The EUR/USD pair initially fell during the session on Wednesday, but bounced enough to form a nice-looking hammer. This hammer is just after forming a shooting star, and with that being the case the market looks as if it is ready to perhaps go sideways in general. As you can see on the chart, the horizontal line drawn at the 1.32 level represents quite a bit of resistance, and as a result I feel that any bounce from here should run into significant selling pressure at that area. The area has seen quite a bit of selling pressure recently, so it makes sense that it would continue to.
The real support level is down at the 1.30 level as far as I can see, and even that is probably just a short-term support level. I believe that the 1.28 level will be what the market actually targets. The area down there I think is going to be the floor essentially, but we could get short-term bounces here and there. Nonetheless, I still look at this as a “sell rallies” type of market.

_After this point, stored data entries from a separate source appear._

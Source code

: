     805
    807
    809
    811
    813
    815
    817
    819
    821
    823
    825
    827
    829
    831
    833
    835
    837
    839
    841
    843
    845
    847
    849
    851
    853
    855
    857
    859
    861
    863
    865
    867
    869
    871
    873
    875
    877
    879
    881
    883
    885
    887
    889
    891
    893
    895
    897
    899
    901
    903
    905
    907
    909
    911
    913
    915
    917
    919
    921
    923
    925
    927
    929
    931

Will not bet against the US dollar.
At this moment time, I have absolutely no interest in betting against the US dollar. The US dollar has been one of the preferred currencies recently, and with the breakdown in both the Euro and the Pound, I believe that this trend will continue. On top of that, the USD/JPY pair broke above the 105 level during the session, and that of course means that the US dollar overall is being preferred over several other currencies.
Ultimately, I think that this market will still have to be played off of short-term charts, as the longer-term charts will continue to see quite a bit of noise. However, I believe that the US dollar will continue to rise in the US Dollar Index contract, and as a result this market will continue going lower as it is 40% of that futures contract. It is not until we break above the 1.3350 level that I would even consider buying.